Synergic effects of alpha-tocopherol and beta-carotene on tert-butylhydroperoxide-induced HepG2 cell injury.

作者信息

Park S, Kim A J, Lee M

机构信息

Department of Oriental Medical Food and Nutrition, Semyung University, Seoul, Korea.

出版信息

Toxicol Ind Health. 2009 May-Jun;25(4-5):311-20. doi: 10.1177/0748233709106443.

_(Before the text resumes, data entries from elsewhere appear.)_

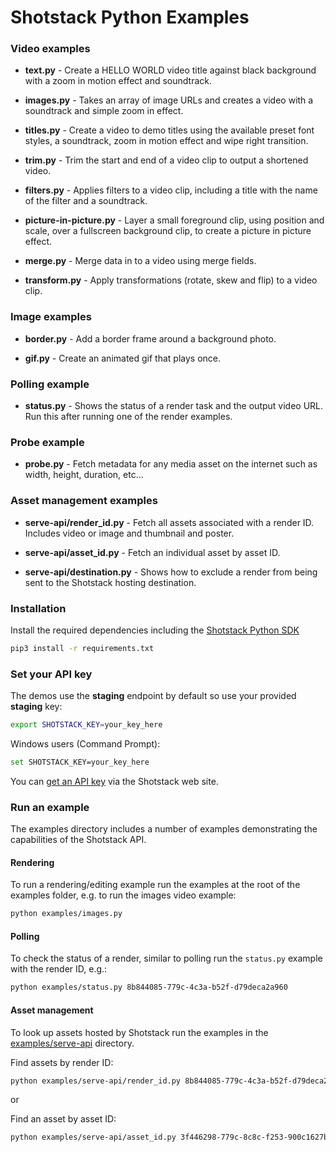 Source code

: # Shotstack Python Examples

### Video examples

- **text.py** -
    Create a HELLO WORLD video title against black background with a zoom in motion effect and soundtrack.

- **images.py** -
    Takes an array of image URLs and creates a video with a soundtrack and simple zoom in effect.

- **titles.py** -
    Create a video to demo titles using the available preset font styles, a soundtrack, zoom in motion effect and 
    wipe right transition.

- **trim.py** -
    Trim the start and end of a video clip to output a shortened video.

- **filters.py** -
    Applies filters to a video clip, including a title with the name of the filter and a soundtrack.

- **picture-in-picture.py** -
    Layer a small foreground clip, using position and scale, over a fullscreen background clip, to create a picture 
    in picture effect.

- **merge.py** -
    Merge data in to a video using merge fields.

- **transform.py** -
    Apply transformations (rotate, skew and flip) to a video clip.
    
### Image examples

- **border.py** -
    Add a border frame around a background photo.

- **gif.py** -
    Create an animated gif that plays once.

### Polling example

- **status.py** -
    Shows the status of a render task and the output video URL. Run this after running one of the render examples.

### Probe example

- **probe.py** -
    Fetch metadata for any media asset on the internet such as width, height, duration, etc...

### Asset management examples

- **serve-api/render_id.py** -
    Fetch all assets associated with a render ID. Includes video or image and thumbnail and poster.

- **serve-api/asset_id.py** -
    Fetch an individual asset by asset ID.

- **serve-api/destination.py** -
    Shows how to exclude a render from being sent to the Shotstack hosting destination.

### Installation

Install the required dependencies including the [Shotstack Python SDK](https://www.npmjs.com/package/shotstack-sdk)

```bash
pip3 install -r requirements.txt
```

### Set your API key

The demos use the **staging** endpoint by default so use your provided **staging** key:

```bash
export SHOTSTACK_KEY=your_key_here
```

Windows users (Command Prompt):

```bash
set SHOTSTACK_KEY=your_key_here
```

You can [get an API key](http://shotstack.io/?utm_source=github&utm_medium=demos&utm_campaign=[python_sdk) via the 
Shotstack web site.

### Run an example

The examples directory includes a number of examples demonstrating the capabilities of the 
Shotstack API.

#### Rendering

To run a rendering/editing example run the examples at the root of the examples folder, e.g. to run the images video 
example:

```bash
python examples/images.py
```

#### Polling

To check the status of a render, similar to polling run the `status.py` example with the render ID, e.g.:

```bash
python examples/status.py 8b844085-779c-4c3a-b52f-d79deca2a960
```

#### Asset management

To look up assets hosted by Shotstack run the examples in the [examples/serve-api](./examples/serve-api/) directory.

Find assets by render ID:
```bash
python examples/serve-api/render_id.py 8b844085-779c-4c3a-b52f-d79deca2a960
```

or 

Find an asset by asset ID:
```bash
python examples/serve-api/asset_id.py 3f446298-779c-8c8c-f253-900c1627b776
```
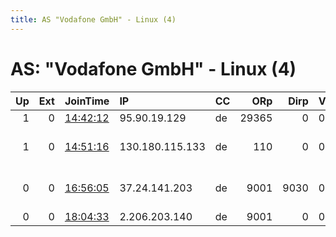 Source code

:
 ```yaml
---
title: AS "Vodafone GmbH" - Linux (4)
---
```


# AS: "Vodafone GmbH" - Linux (4)

|   Up |   Ext | JoinTime                                                                                              | IP              | CC   |   ORp |   Dirp | Version   | Contact                      | Nickname   |   eFamMembers |
|-----:|------:|:------------------------------------------------------------------------------------------------------|:----------------|:-----|------:|-------:|:----------|:-----------------------------|:-----------|--------------:|
|    1 |     0 | [14:42:12](https://nusenu.github.io/OrNetStats/w/relay/798E9F570D1F5FA96ACA267B2EA4180A529DA9DA.html) | 95.90.19.129    | de   | 29365 |      0 | 0.4.6.10  | None                         | Unnamed    |             1 |
|    1 |     0 | [14:51:16](https://nusenu.github.io/OrNetStats/w/relay/0D7D0A26EA77DEF89A8C2B3DC95AD5AC94B8F96E.html) | 130.180.115.133 | de   |   110 |      0 | 0.4.6.10  | 0xFFFFFFFF Mario no@mail.    | Unnamed    |             1 |
|    0 |     0 | [16:56:05](https://nusenu.github.io/OrNetStats/w/relay/64739F2C2CD6D326E83DDDD2B402A8BC12956BDE.html) | 37.24.141.203   | de   |  9001 |   9030 | 0.3.5.15  | Random Person &lt;tor AT loe | uromastyx  |             1 |
|    0 |     0 | [18:04:33](https://nusenu.github.io/OrNetStats/w/relay/0B887F9AB0B441846CDB36AE36B630E756835E04.html) | 2.206.203.140   | de   |  9001 |      0 | 0.4.5.10  | None                         | Unnamed    |             1 |
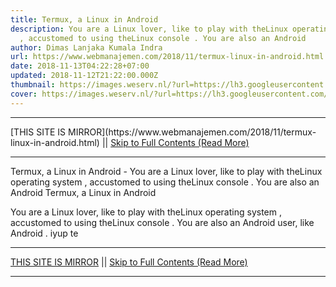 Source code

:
 ```yaml
---
title: Termux, a Linux in Android
description: You are a Linux lover, like to play with theLinux operating system
  , accustomed to using theLinux console . You are also an Android
author: Dimas Lanjaka Kumala Indra
url: https://www.webmanajemen.com/2018/11/termux-linux-in-android.html
date: 2018-11-13T04:22:28+07:00
updated: 2018-11-12T21:22:00.000Z
thumbnail: https://images.weserv.nl/?url=https://lh3.googleusercontent.com/p162-Lwo8Fxms5LAJ8IpICqtsT-3ziYMoy-WdSM66_jCQboVvfB8qU9c0KU3gzg_yqLE1iQAMyhVe8eRzi8=w1080-h1920-rw-no
cover: https://images.weserv.nl/?url=https://lh3.googleusercontent.com/p162-Lwo8Fxms5LAJ8IpICqtsT-3ziYMoy-WdSM66_jCQboVvfB8qU9c0KU3gzg_yqLE1iQAMyhVe8eRzi8=w1080-h1920-rw-no
---
```


<hr/> [THIS SITE IS MIRROR](https://www.webmanajemen.com/2018/11/termux-linux-in-android.html) || <a href="https://www.webmanajemen.com/2018/11/termux-linux-in-android.html" rel="follow" class="button" id="read-more">Skip to Full Contents (Read More)</a> <hr/> Termux, a Linux in Android - You are a Linux lover, like to play with theLinux operating system , accustomed to using theLinux console . You are also an Android Termux, a Linux in Android 
    
You are a Linux lover, like to play with theLinux operating system , accustomed to using theLinux console . You are also an Android user, like        Android . iyup te <hr/> [THIS SITE IS MIRROR](https://www.webmanajemen.com/2018/11/termux-linux-in-android.html) || <a href="https://www.webmanajemen.com/2018/11/termux-linux-in-android.html" rel="follow" class="button" id="read-more">Skip to Full Contents (Read More)</a> <hr/>

<script>document.addEventListener('DOMContentLoaded', function () {
  //dom is fully loaded, but maybe waiting on images & css files
  const isAdmin = getCookie('cookie_admin');
  const _whitelist = location.host.includes('dimaslanjaka12');
  if (!isAdmin) {
    if (_whitelist) location.replace('https://www.webmanajemen.com/2018/11/termux-linux-in-android.html');
    console.log("you aren't admin");
  } else {
    console.log('you are admin');
  }
});

/**
 * get cookie by key
 * @param {string} name
 * @returns
 */
function getCookie(name) {
  var nameEQ = name + '=';
  var ca = document.cookie.split(';');
  for (var i = 0; i < ca.length; i++) {
    var c = ca[i];
    while (c.charAt(0) == ' ') c = c.substring(1, c.length);
    if (c.indexOf(nameEQ) == 0) return c.substring(nameEQ.length, c.length);
  }
  return null;
}
</script>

DOI:10.1177/0748233709106443
PMID:19651802
Abstract

Oxidative stress produced by the dietary or chemical substrates is one of the major causes of liver cell injury. In this study, we compared the effects of two dietary antioxidants, alpha-tocopherol (alpha-T) and beta-carotene (beta-C) against tert-butyl hydroperxide (tBHP)-induced oxidative stress in human hepatoma HepG2 cells. Cell proliferation, lipid peroxidation (LPO), cellular lactate dehydrogenase (LDH), [3H]-aflatoxin B1(AFB1)-DNA adduct formation, and cytochrome P450 2E1 (CYP2E1) expression were determined after antioxidants were added to the tBHP-stressed cells. When compared to an ethanol-based control, all biomarkers for the cell damage were significantly increased by treatments. Treatments of beta-C or the combination of two antioxidants at 50 ppm for 48 h enhanced cell proliferation (P < 0.05) compared to tBHP control. The antioxidative and cytoprotective actions of alpha-T and beta-C, alone or in combination, were associated with modulation of microsomal CYP2E1 expression, corresponding to the regulation of LPO production (P < 0.0001). Our results indicate that alpha-T and beta-C may contribute differently to protection of cellular membrane disruption in CYP2E1-expressing HepG2 cells. Moreover, the combination of alpha-T and beta-C appears to impel the greater protection of pathogenic processes of oxidative stress in liver.

摘要

饮食或化学底物产生的氧化应激是肝细胞损伤的主要原因之一。在本研究中,我们比较了两种膳食抗氧化剂α-生育酚(α-T)和β-胡萝卜素(β-C)对叔丁基过氧化氢(tBHP)诱导的人肝癌HepG2细胞氧化应激的影响。在向受tBHP应激的细胞中添加抗氧化剂后,测定细胞增殖、脂质过氧化(LPO)、细胞乳酸脱氢酶(LDH)、[3H]-黄曲霉毒素B1(AFB1)-DNA加合物形成以及细胞色素P450 2E1(CYP2E1)表达。与基于乙醇的对照相比,处理后所有细胞损伤生物标志物均显著增加。与tBHP对照相比,50 ppm的β-C处理或两种抗氧化剂组合处理48小时可增强细胞增殖(P < 0.05)。α-T和β-C单独或联合的抗氧化和细胞保护作用与微粒体CYP2E1表达的调节有关,这与LPO产生的调节相对应(P < 0.0001)。我们的结果表明,α-T和β-C对表达CYP2E1的HepG2细胞中细胞膜破坏的保护作用可能有所不同。此外,α-T和β-C的组合似乎对肝脏氧化应激的致病过程具有更大的保护作用。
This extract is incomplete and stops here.